(Saved data entries)
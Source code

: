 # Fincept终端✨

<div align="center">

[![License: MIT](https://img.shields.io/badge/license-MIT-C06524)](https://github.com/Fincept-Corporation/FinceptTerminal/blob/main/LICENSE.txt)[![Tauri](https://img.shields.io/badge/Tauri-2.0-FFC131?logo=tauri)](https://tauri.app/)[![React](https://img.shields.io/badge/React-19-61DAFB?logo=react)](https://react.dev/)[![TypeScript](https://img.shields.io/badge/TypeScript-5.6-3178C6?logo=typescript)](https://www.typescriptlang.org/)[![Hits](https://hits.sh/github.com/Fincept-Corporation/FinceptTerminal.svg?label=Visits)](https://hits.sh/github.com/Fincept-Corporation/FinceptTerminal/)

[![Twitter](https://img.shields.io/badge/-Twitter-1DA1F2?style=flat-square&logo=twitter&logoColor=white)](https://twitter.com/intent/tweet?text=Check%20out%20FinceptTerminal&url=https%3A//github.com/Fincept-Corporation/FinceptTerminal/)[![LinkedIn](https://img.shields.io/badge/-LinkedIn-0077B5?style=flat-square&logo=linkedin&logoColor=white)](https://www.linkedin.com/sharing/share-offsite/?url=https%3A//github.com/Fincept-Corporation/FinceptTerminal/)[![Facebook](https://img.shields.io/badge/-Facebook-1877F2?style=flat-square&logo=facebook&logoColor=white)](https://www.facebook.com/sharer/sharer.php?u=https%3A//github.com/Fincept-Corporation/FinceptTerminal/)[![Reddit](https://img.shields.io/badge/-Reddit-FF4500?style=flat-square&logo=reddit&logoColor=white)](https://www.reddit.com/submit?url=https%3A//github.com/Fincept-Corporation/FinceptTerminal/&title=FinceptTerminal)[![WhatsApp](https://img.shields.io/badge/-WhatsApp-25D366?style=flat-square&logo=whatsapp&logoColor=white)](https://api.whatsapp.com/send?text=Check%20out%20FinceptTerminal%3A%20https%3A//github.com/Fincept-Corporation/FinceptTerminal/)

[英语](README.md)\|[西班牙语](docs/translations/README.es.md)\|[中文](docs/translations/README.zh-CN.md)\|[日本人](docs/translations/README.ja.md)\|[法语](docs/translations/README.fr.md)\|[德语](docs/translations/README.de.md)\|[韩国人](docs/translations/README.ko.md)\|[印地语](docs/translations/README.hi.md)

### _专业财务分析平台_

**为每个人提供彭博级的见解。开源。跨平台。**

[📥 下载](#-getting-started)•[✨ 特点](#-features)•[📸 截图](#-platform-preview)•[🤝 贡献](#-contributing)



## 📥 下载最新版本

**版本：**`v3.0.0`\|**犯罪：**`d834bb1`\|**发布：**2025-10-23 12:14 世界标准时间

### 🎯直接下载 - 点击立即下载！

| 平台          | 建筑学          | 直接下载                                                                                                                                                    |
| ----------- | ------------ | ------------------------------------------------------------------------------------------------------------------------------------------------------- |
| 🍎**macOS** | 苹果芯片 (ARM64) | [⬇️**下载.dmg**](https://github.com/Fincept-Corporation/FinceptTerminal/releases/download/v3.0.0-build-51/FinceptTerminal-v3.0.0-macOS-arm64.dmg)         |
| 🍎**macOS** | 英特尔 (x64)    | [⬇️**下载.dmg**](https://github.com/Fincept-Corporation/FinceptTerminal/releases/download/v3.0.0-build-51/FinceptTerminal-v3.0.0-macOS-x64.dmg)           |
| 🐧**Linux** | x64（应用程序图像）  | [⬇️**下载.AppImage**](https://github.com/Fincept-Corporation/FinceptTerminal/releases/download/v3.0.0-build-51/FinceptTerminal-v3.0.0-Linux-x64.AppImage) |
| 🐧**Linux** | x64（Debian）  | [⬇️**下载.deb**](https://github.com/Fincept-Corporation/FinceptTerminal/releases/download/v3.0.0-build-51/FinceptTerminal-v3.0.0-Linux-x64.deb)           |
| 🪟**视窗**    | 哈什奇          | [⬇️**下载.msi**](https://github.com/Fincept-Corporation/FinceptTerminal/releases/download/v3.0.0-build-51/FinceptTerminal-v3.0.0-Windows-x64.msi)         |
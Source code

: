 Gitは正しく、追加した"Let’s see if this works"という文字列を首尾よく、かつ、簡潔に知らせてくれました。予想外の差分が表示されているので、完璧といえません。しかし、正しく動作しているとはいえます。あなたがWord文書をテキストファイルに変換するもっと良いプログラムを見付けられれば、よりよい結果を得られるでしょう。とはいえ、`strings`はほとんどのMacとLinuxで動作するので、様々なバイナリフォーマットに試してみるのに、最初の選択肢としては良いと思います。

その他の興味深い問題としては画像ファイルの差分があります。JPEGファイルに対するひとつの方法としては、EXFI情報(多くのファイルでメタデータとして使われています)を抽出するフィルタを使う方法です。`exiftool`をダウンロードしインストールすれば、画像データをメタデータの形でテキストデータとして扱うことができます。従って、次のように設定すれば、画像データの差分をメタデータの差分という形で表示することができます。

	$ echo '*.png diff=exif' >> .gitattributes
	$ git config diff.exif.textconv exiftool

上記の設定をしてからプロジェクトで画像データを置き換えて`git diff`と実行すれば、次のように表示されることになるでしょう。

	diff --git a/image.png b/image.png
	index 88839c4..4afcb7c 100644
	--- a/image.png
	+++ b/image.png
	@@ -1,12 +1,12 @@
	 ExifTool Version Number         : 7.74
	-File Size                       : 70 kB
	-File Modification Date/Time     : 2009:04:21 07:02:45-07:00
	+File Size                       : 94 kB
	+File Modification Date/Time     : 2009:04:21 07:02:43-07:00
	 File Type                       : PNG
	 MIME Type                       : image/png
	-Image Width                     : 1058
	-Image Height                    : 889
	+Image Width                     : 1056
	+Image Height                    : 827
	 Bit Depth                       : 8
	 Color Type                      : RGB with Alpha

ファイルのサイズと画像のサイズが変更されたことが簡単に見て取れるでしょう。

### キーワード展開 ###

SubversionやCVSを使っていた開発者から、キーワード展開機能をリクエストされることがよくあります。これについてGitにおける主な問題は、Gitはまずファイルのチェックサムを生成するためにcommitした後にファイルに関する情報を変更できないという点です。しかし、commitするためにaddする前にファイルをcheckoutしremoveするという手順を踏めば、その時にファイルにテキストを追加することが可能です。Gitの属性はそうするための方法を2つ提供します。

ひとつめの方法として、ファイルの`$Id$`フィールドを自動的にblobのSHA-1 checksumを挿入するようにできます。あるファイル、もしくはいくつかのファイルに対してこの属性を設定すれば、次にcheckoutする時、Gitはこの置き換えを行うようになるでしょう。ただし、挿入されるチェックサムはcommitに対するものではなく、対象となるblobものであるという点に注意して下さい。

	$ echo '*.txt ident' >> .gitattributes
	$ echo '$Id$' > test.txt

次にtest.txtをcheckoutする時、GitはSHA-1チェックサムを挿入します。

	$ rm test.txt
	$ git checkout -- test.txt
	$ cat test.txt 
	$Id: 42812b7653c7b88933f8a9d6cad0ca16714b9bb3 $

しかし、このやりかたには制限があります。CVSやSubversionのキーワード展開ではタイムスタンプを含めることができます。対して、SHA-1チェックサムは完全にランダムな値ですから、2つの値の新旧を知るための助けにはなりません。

§ TASK STATEMENT: Show me all lines in the records that contain "badge".

§ YOUR SOLUTION:
[![License: MIT](https://img.shields.io/badge/license-MIT-C06524)](https://github.com/Fincept-Corporation/FinceptTerminal/blob/main/LICENSE.txt)[![Tauri](https://img.shields.io/badge/Tauri-2.0-FFC131?logo=tauri)](https://tauri.app/)[![React](https://img.shields.io/badge/React-19-61DAFB?logo=react)](https://react.dev/)[![TypeScript](https://img.shields.io/badge/TypeScript-5.6-3178C6?logo=typescript)](https://www.typescriptlang.org/)[![Hits](https://hits.sh/github.com/Fincept-Corporation/FinceptTerminal.svg?label=Visits)](https://hits.sh/github.com/Fincept-Corporation/FinceptTerminal/)
[![Twitter](https://img.shields.io/badge/-Twitter-1DA1F2?style=flat-square&logo=twitter&logoColor=white)](https://twitter.com/intent/tweet?text=Check%20out%20FinceptTerminal&url=https%3A//github.com/Fincept-Corporation/FinceptTerminal/)[![LinkedIn](https://img.shields.io/badge/-LinkedIn-0077B5?style=flat-square&logo=linkedin&logoColor=white)](https://www.linkedin.com/sharing/share-offsite/?url=https%3A//github.com/Fincept-Corporation/FinceptTerminal/)[![Facebook](https://img.shields.io/badge/-Facebook-1877F2?style=flat-square&logo=facebook&logoColor=white)](https://www.facebook.com/sharer/sharer.php?u=https%3A//github.com/Fincept-Corporation/FinceptTerminal/)[![Reddit](https://img.shields.io/badge/-Reddit-FF4500?style=flat-square&logo=reddit&logoColor=white)](https://www.reddit.com/submit?url=https%3A//github.com/Fincept-Corporation/FinceptTerminal/&title=FinceptTerminal)[![WhatsApp](https://img.shields.io/badge/-WhatsApp-25D366?style=flat-square&logo=whatsapp&logoColor=white)](https://api.whatsapp.com/send?text=Check%20out%20FinceptTerminal%3A%20https%3A//github.com/Fincept-Corporation/FinceptTerminal/)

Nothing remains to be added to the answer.